There was a moment during Vonda Brown’s first years as a mother when she saw the power of a child advocate. That advocate was her own mother.
As she searched for daycare in her hometown in Texas, Brown recalls not being treated well by the owners of daycares and not knowing what to ask. Fortunately, her mother had come along and spoke up, advocating for her daughter and grandchild.
Years later, when she was a law student at Thurgood Marshall School of Law, the idea of being a child advocate stayed with her. “I’ve always viewed child advocacy and family law as a kind of civil right,” said Brown. “The importance of attorneys in what are very personal moments can’t be understated.”
After graduating law school, Brown joined the Texas attorney general’s office in 2016 and was an assistant attorney general in the child support division. There, she was appointed by courts to represent children and advocate for them in legal proceedings. “I often reflected on how much my mother helped me when I was a young mother,” she said. “She doesn’t have a law degree, but she sure knows how to advocate for her family.
“I saw how those support structures don’t always exist for people, which made our work so important.”
It was in the Texas attorney general’s office that Brown also gravitated to a culture of teaching; she spent the last three years in the division traveling the state, training new assistant attorneys general. She soon joined Mitchell Hamline as a part-time adjunct, teaching courses in administrative law, trial advocacy, and environmental law.
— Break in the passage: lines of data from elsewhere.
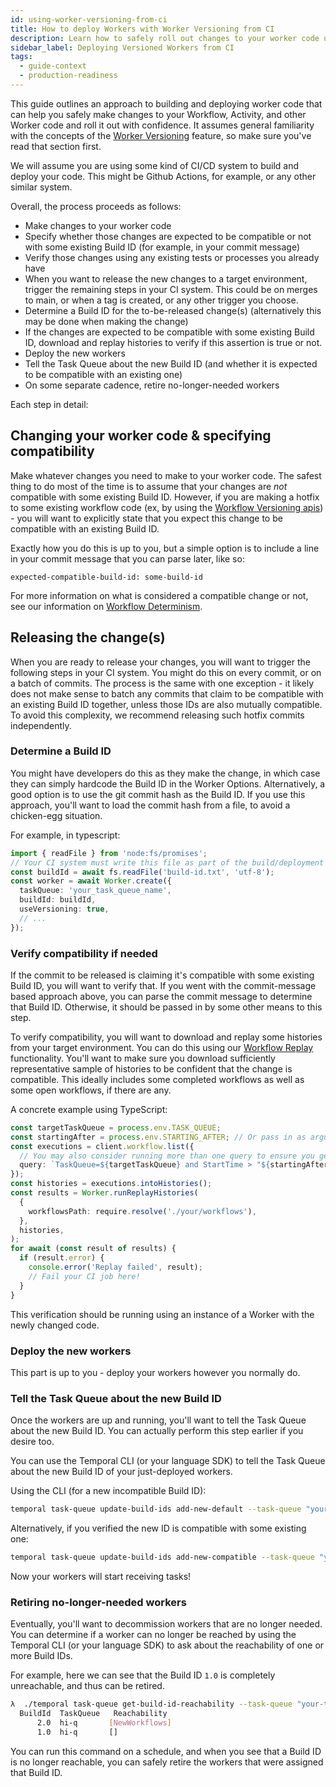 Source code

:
 ```yaml
---
id: using-worker-versioning-from-ci
title: How to deploy Workers with Worker Versioning from CI
description: Learn how to safely roll out changes to your worker code using a CI system
sidebar_label: Deploying Versioned Workers from CI
tags:
  - guide-context
  - production-readiness
---
```


This guide outlines an approach to building and deploying worker code that can help you safely make changes to your
Workflow, Activity, and other Worker code and roll it out with confidence. It assumes general familiarity with
the concepts of the [Worker Versioning](/concepts/what-is-worker-versioning) feature, so make sure you've read that
section first.

We will assume you are using some kind of CI/CD system to build and deploy your code. This might be Github Actions, for
example, or any other similar system.

Overall, the process proceeds as follows:

- Make changes to your worker code
- Specify whether those changes are expected to be compatible or not with some existing Build ID (for example, in your commit message)
- Verify those changes using any existing tests or processes you already have
- When you want to release the new changes to a target environment, trigger the remaining steps in your CI system. This
  could be on merges to main, or when a tag is created, or any other trigger you choose.
- Determine a Build ID for the to-be-released change(s) (alternatively this may be done when making the change)
- If the changes are expected to be compatible with some existing Build ID, download and replay histories to verify
  if this assertion is true or not.
- Deploy the new workers
- Tell the Task Queue about the new Build ID (and whether it is expected to be compatible with an existing one)
- On some separate cadence, retire no-longer-needed workers

Each step in detail:

## Changing your worker code & specifying compatibility

Make whatever changes you need to make to your worker code. The safest thing to do most of the time is to assume that
your changes are _not_ compatible with some existing Build ID. However, if you are making a hotfix to some existing
workflow code (ex, by using the [Workflow Versioning apis](/concepts/workflows#workflow-versioning)) - you will want
to explicitly state that you expect this change to be compatible with an existing Build ID.

Exactly how you do this is up to you, but a simple option is to include a line in your commit message that you
can parse later, like so:

```text
expected-compatible-build-id: some-build-id
```

For more information on what is considered a compatible change or not, see our information on
[Workflow Determinism](/concepts/workflows#deterministic-constraints).

## Releasing the change(s)

When you are ready to release your changes, you will want to trigger the following steps in your CI system. You might
do this on every commit, or on a batch of commits. The process is the same with one exception - it likely does not
make sense to batch any commits that claim to be compatible with an existing Build ID together, unless those IDs are
also mutually compatible. To avoid this complexity, we recommend releasing such hotfix commits independently.

### Determine a Build ID

You might have developers do this as they make the change, in which case they can simply hardcode the Build ID in the
Worker Options. Alternatively, a good option is to use the git commit hash as the Build ID. If you use this approach,
you'll want to load the commit hash from a file, to avoid a chicken-egg situation.

For example, in typescript:

```typescript
import { readFile } from 'node:fs/promises';
// Your CI system must write this file as part of the build/deployment process
const buildId = await fs.readFile('build-id.txt', 'utf-8');
const worker = await Worker.create({
  taskQueue: 'your_task_queue_name',
  buildId: buildId,
  useVersioning: true,
  // ...
});
```

### Verify compatibility if needed

If the commit to be released is claiming it's compatible with some existing Build ID, you will want to verify that.
If you went with the commit-message based approach above, you can parse the commit message to determine that Build ID.
Otherwise, it should be passed in by some other means to this step.

To verify compatibility, you will want to download and replay some histories from your target environment. You can
do this using our [Workflow Replay](/concepts/workflows#replays) functionality. You'll want to make sure you download
sufficiently representative sample of histories to be confident that the change is compatible. This ideally includes
some completed workflows as well as some open workflows, if there are any.

A concrete example using TypeScript:

```typescript
const targetTaskQueue = process.env.TASK_QUEUE;
const startingAfter = process.env.STARTING_AFTER; // Or pass in as arguments on the command line, etc.
const executions = client.workflow.list({
  // You may also consider running more than one query to ensure you get some closed and some open workflows
  query: `TaskQueue=${targetTaskQueue} and StartTime > "${startingAfter}"`,
});
const histories = executions.intoHistories();
const results = Worker.runReplayHistories(
  {
    workflowsPath: require.resolve('./your/workflows'),
  },
  histories,
);
for await (const result of results) {
  if (result.error) {
    console.error('Replay failed', result);
    // Fail your CI job here!
  }
}
```

This verification should be running using an instance of a Worker with the newly changed code.

### Deploy the new workers

This part is up to you - deploy your workers however you normally do.

### Tell the Task Queue about the new Build ID

Once the workers are up and running, you'll want to tell the Task Queue about the new Build ID. You can actually
perform this step earlier if you desire too.

You can use the Temporal CLI (or your language SDK) to tell the Task Queue about the new Build ID of your just-deployed
workers.

Using the CLI (for a new incompatible Build ID):

```bash
temporal task-queue update-build-ids add-new-default --task-queue "your-task-queue" --build-id "the-new-id"
```

Alternatively, if you verified the new ID is compatible with some existing one:

```bash
temporal task-queue update-build-ids add-new-compatible --task-queue "your-task-queue" --build-id "the-new-id" --existing-compatible-build-id "some-existing-id"
```

Now your workers will start receiving tasks!

### Retiring no-longer-needed workers

Eventually, you'll want to decommission workers that are no longer needed. You can determine if a worker can no longer
be reached by using the Temporal CLI (or your language SDK) to ask about the reachability of one or more Build IDs.

For example, here we can see that the Build ID `1.0` is completely unreachable, and thus can be retired.

```bash
λ  ./temporal task-queue get-build-id-reachability --task-queue "your-task-queue" --build-id "1.0" --build-id "2.0"
  BuildId  TaskQueue   Reachability
      2.0  hi-q       [NewWorkflows]
      1.0  hi-q       []
```

You can run this command on a schedule, and when you see that a Build ID is no longer reachable, you can safely retire
the workers that were assigned that Build ID.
In 2022, Brown moved to Minnesota for a job at the ACLU of Minnesota. She admits the usually cooler weather was a draw from the Texas heat. But she also wanted to broaden her focus from one civil right—child protection—to more general civil rights work.
“When you think about things like civil rights in the South and other issues that are front and center, it’s hard to imagine those rights aren’t always on the minds of underrepresented communities like mine,” she said. In law school, she wrote an article looking at the history of civil rights for the law review.
Brown continued teaching at Mitchell Hamline after her move to Minnesota and jumped when a full-time position opened to teach legal writing. “I love legal writing,” added Brown, with a smile. “It was my best class in law school, but it also is just a thing I love doing.” She won an award in law school for her work in legal writing and on the law review.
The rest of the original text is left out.